◆ **Problem to solve**:
A complete answer includes every line below with the word "embutidos".
──────── Record set ────────
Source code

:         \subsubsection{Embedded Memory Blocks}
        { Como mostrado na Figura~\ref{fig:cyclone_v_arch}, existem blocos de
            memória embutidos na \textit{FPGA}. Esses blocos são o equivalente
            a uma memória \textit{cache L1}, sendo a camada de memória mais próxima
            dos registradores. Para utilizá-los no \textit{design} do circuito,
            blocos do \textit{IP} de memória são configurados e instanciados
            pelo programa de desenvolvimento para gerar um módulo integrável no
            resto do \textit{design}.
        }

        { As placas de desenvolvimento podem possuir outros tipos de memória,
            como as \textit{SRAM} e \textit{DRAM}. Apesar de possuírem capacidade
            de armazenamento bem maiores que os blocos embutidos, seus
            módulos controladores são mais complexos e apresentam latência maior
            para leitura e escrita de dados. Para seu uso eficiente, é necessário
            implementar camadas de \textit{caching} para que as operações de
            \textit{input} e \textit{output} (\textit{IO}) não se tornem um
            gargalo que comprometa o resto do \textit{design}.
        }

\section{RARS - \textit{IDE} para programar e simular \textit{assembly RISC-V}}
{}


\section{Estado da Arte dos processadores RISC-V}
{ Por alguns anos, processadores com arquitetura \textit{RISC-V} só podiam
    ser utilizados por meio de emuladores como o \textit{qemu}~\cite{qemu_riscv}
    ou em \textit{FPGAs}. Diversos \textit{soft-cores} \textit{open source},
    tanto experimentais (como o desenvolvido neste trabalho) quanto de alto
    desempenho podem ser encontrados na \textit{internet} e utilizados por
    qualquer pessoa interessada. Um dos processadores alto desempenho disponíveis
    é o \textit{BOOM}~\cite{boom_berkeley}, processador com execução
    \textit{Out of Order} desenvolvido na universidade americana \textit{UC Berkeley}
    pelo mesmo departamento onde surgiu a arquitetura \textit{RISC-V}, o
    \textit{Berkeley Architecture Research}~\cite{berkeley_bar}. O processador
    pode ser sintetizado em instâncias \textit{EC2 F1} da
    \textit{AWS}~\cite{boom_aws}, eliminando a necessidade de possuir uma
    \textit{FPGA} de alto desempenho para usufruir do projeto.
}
────────
◆ **Output for this exercise**:
            memória embutidos na \textit{FPGA}. Esses blocos são o equivalente
            de armazenamento bem maiores que os blocos embutidos, seus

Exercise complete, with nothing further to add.